[INFORMATION SUPPLIED]
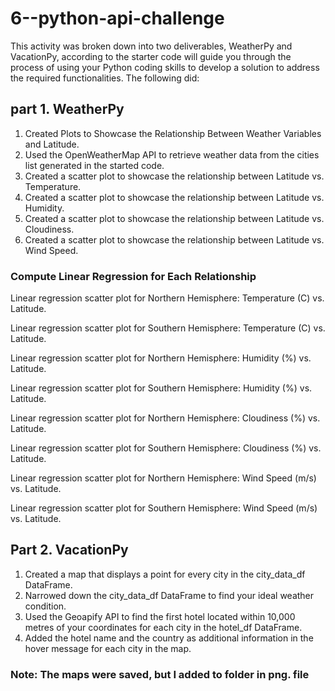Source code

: # 6--python-api-challenge

This activity was broken down into two deliverables, WeatherPy and VacationPy, according to the starter code will guide you through the process of using your Python coding skills to develop a solution to address the required functionalities.
The following did: 
## part 1. WeatherPy 
1. Created Plots to Showcase the Relationship Between Weather Variables and Latitude.
2. Used the OpenWeatherMap API to retrieve weather data from the cities list generated in the started code.
3. Created a scatter plot to showcase the relationship between Latitude vs. Temperature.
4. Created a scatter plot to showcase the relationship between Latitude vs. Humidity.
5. Created a scatter plot to showcase the relationship between Latitude vs. Cloudiness.
6. Created a scatter plot to showcase the relationship between Latitude vs. Wind Speed. 

### Compute Linear Regression for Each Relationship 
Linear regression scatter plot for Northern Hemisphere: Temperature (C) vs. Latitude. 

Linear regression scatter plot for Southern Hemisphere: Temperature (C) vs. Latitude.

Linear regression scatter plot for Northern Hemisphere: Humidity (%) vs. Latitude. 

Linear regression scatter plot for Southern Hemisphere: Humidity (%) vs. Latitude.

Linear regression scatter plot for Northern Hemisphere: Cloudiness (%) vs. Latitude. 

Linear regression scatter plot for Southern Hemisphere: Cloudiness (%) vs. Latitude.

Linear regression scatter plot for Northern Hemisphere: Wind Speed (m/s) vs. Latitude. 

Linear regression scatter plot for Southern Hemisphere: Wind Speed (m/s) vs. Latitude.
  
## Part 2. VacationPy
1. Created a map that displays a point for every city in the city_data_df DataFrame.
2. Narrowed down the city_data_df DataFrame to find your ideal weather condition.
3. Used the Geoapify API to find the first hotel located within 10,000 metres of your coordinates for each city in the hotel_df DataFrame.
4. Added the hotel name and the country as additional information in the hover message for each city in the map.

### Note: The maps were saved, but I added to folder in png. file 
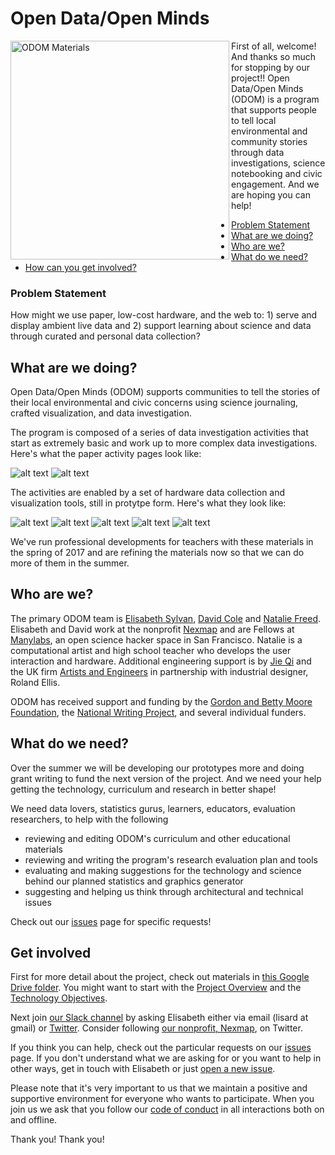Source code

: # Open Data/Open Minds 

<p><img src="http://www.lisard.com/wp-content/uploads/2013/03/MakerFairemaerials.jpg" width=350 alt="ODOM Materials" align=left> 
First of all, welcome! And thanks so much for stopping by our project!! Open Data/Open Minds (ODOM) is a program that supports people to tell local environmental and community stories through data investigations, science notebooking and civic engagement. And we are hoping you can help! </p>

* [Problem Statement](#problem-statement)
* [What are we doing?](#what-are-we-doing)
* [Who are we?](#who-are-we)
* [What do we need?](#what-do-we-need)
* [How can you get involved?](#get-involved)

### Problem Statement
How might we use paper, low-cost hardware, and the web to: 1) serve and display ambient live data and 2) support learning about science and data through curated and personal data collection?

## What are we doing?
Open Data/Open Minds (ODOM) supports communities  to tell the stories of their local environmental and civic concerns using science journaling, crafted visualization, and data investigation.
 
The program is composed of a series of data investigation activities that start as extremely basic and work up to more complex data investigations. Here's what the paper activity pages look like:

![alt text](http://www.lisard.com/wp-content/uploads/2013/03/CreativeProcessWorksheet-174x174.png "Creative Process Worksheet")
![alt text](http://www.lisard.com/wp-content/uploads/2013/03/ResearchProcessWorksheet-174x174.png "Research Process Worksheet")

The activities are enabled by a set of hardware data collection and visualization tools, still in protytpe form. Here's what they look like:

![alt text](http://www.lisard.com/wp-content/uploads/2017/04/ODOMprototypeFrontCoverUSB-174x174.jpg "Science Journal")
![alt text](http://www.lisard.com/wp-content/uploads/2013/03/NataliesPrototypeTightCropWebSize-174x174.jpg "Data Collector")
![alt text](http://www.lisard.com/wp-content/uploads/2017/04/ODOMprototypePageTurn-174x174.jpg "Demonstrating Turning Pages in Journal Prototype") 
![alt text](http://www.lisard.com/wp-content/uploads/2017/04/ODOMprototypeUSBClipBoard-174x174.jpg "Clipboard Prototype Plugged In")
![alt text](http://www.lisard.com/wp-content/uploads/2017/04/ODOMprototypeLEDClipboard-174x174.jpg "Clipboard Prototype Example Vizualization")

We've run professional developments for teachers with these materials in the spring of 2017 and are refining the materials now so that we can do more of them in the summer. 

## Who are we?

The primary ODOM team is [Elisabeth Sylvan](http://lisard.com), [David Cole](http://cv2.com) and [Natalie Freed](http://nataliefreed.com). Elisabeth and David work at the nonprofit [Nexmap](http://www.nexmap.org) and are Fellows at [Manylabs](http://manylabs.org), an open science hacker space in San Francisco. Natalie is a computational artist and high school teacher who develops the user interaction and hardware. Additional engineering support is by [Jie Qi](http://technolojie.com/) and the UK firm [Artists and Engineers](http://artistsandengineers.co.uk) in partnership with industrial designer, Roland Ellis. 

ODOM has received support and funding by the [Gordon and Betty Moore Foundation](https://www.moore.org/), the [National Writing Project](https://www.nwp.org/), and several individual funders.

## What do we need?

Over the summer we will be developing our prototypes more and doing grant writing to fund the next version of the project. And we need your help getting the technology, curriculum and research in better shape!

We need data lovers, statistics gurus, learners, educators, evaluation researchers, to help with the following 

* reviewing and editing ODOM's curriculum and other educational materials
* reviewing and writing the program's research evaluation plan and tools
* evaluating and making suggestions for the technology and science behind our planned statistics and graphics generator 
* suggesting and helping us think through architectural and technical issues

Check out our [issues](ISSUES.md) page for specific requests!

## Get involved
First for more detail about the project, check out materials in [this Google Drive folder](https://drive.google.com/drive/folders/0B8MEcymBo7h8OUpHVkFBOG0xS0E?usp=sharing). You might want to start with the [Project Overview](https://docs.google.com/document/d/12yEp6Rg0VhgX0aM_Hl7zGy6DpqGKIa7Nn9O9P0VgFR0/edit?usp=sharing) and the [Technology Objectives](https://drive.google.com/open?id=1l1jCFNRfb0_I4zldiBTfecxD4fqWlZFUCq8y72VofPg). 

Next join [our Slack channel](http://opendataopenminds.slack.com) by asking Elisabeth  either via email (lisard at gmail) or [Twitter](https://twitter.com/lisard). Consider following [our nonprofit, Nexmap](http://twitter.com/sfnexmap), on Twitter.

If you think you can help, check out the particular requests on our [issues](ISSUES.md) page. If you don't understand what we are asking for or you want to help in other ways, get in touch with Elisabeth or just [open a new issue](../../issues).

Please note that it's very important to us that we maintain a positive and supportive environment for everyone who wants to participate. When you join us we ask that you follow our [code of conduct](CODE_OF_CONDUCT.md) in all interactions both on and offline.

Thank you! Thank you!
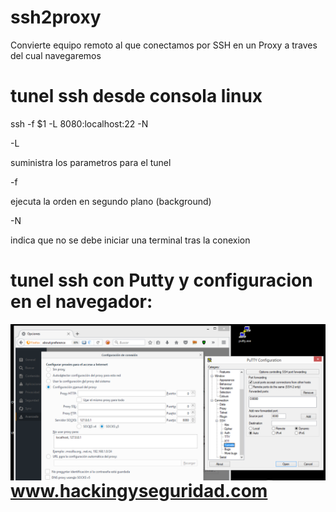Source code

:# ssh2proxy

Convierte equipo remoto al que conectamos por SSH en un Proxy a traves del cual navegaremos

# tunel ssh desde consola linux

ssh -f $1 -L 8080:localhost:22 -N

-L

suministra los parametros para el tunel 


-f

ejecuta la orden en segundo plano (background)


-N

indica que no se debe iniciar una terminal tras la conexion

# tunel ssh con Putty y configuracion en el navegador:

<img  style="float:left" alt="route logo" src="https://github.com/hackingyseguridad/ssh2proxy/blob/master/ssh2proxy.png"> 



# www.hackingyseguridad.com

[EXERCISE AIM]
Using the listing, collect all lines in which the string "tunel" is found.

[WRITTEN SOLUTION]
# tunel ssh desde consola linux
suministra los parametros para el tunel 
# tunel ssh con Putty y configuracion en el navegador:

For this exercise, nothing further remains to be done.